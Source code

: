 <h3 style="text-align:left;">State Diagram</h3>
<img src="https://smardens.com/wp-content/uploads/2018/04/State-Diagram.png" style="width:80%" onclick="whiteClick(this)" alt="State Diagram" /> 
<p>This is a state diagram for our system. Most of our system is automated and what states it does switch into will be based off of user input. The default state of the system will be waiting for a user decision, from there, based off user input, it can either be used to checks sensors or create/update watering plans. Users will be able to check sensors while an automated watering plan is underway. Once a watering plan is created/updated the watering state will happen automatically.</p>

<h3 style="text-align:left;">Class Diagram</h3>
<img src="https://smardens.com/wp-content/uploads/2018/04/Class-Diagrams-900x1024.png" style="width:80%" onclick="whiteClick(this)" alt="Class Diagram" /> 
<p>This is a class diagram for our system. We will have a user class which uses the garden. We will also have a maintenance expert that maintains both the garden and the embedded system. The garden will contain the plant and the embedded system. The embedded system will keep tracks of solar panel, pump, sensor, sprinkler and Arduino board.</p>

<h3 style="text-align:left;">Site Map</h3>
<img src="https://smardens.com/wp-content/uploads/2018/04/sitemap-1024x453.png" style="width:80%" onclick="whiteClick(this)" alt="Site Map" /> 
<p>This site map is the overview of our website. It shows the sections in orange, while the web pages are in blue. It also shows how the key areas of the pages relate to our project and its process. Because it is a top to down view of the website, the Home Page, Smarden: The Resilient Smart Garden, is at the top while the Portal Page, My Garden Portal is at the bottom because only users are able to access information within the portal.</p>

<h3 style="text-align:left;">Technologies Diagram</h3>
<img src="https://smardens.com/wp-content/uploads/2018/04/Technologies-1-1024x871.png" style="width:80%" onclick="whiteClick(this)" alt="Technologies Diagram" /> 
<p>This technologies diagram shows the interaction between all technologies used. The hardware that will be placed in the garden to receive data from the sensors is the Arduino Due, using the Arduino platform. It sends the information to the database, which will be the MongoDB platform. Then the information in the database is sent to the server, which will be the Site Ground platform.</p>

* * * * *

- [Task directions]
The listing above is to be transcribed in full, with no line omitted.

- [Exercise output]
Source code

: <h3 style="text-align:left;">State Diagram</h3>
<img src="https://smardens.com/wp-content/uploads/2018/04/State-Diagram.png" style="width:80%" onclick="whiteClick(this)" alt="State Diagram" /> 
<p>This is a state diagram for our system. Most of our system is automated and what states it does switch into will be based off of user input. The default state of the system will be waiting for a user decision, from there, based off user input, it can either be used to checks sensors or create/update watering plans. Users will be able to check sensors while an automated watering plan is underway. Once a watering plan is created/updated the watering state will happen automatically.</p>

<h3 style="text-align:left;">Class Diagram</h3>
<img src="https://smardens.com/wp-content/uploads/2018/04/Class-Diagrams-900x1024.png" style="width:80%" onclick="whiteClick(this)" alt="Class Diagram" /> 
<p>This is a class diagram for our system. We will have a user class which uses the garden. We will also have a maintenance expert that maintains both the garden and the embedded system. The garden will contain the plant and the embedded system. The embedded system will keep tracks of solar panel, pump, sensor, sprinkler and Arduino board.</p>

<h3 style="text-align:left;">Site Map</h3>
<img src="https://smardens.com/wp-content/uploads/2018/04/sitemap-1024x453.png" style="width:80%" onclick="whiteClick(this)" alt="Site Map" /> 
<p>This site map is the overview of our website. It shows the sections in orange, while the web pages are in blue. It also shows how the key areas of the pages relate to our project and its process. Because it is a top to down view of the website, the Home Page, Smarden: The Resilient Smart Garden, is at the top while the Portal Page, My Garden Portal is at the bottom because only users are able to access information within the portal.</p>

<h3 style="text-align:left;">Technologies Diagram</h3>
<img src="https://smardens.com/wp-content/uploads/2018/04/Technologies-1-1024x871.png" style="width:80%" onclick="whiteClick(this)" alt="Technologies Diagram" /> 
<p>This technologies diagram shows the interaction between all technologies used. The hardware that will be placed in the garden to receive data from the sensors is the Arduino Due, using the Arduino platform. It sends the information to the database, which will be the MongoDB platform. Then the information in the database is sent to the server, which will be the Site Ground platform.</p>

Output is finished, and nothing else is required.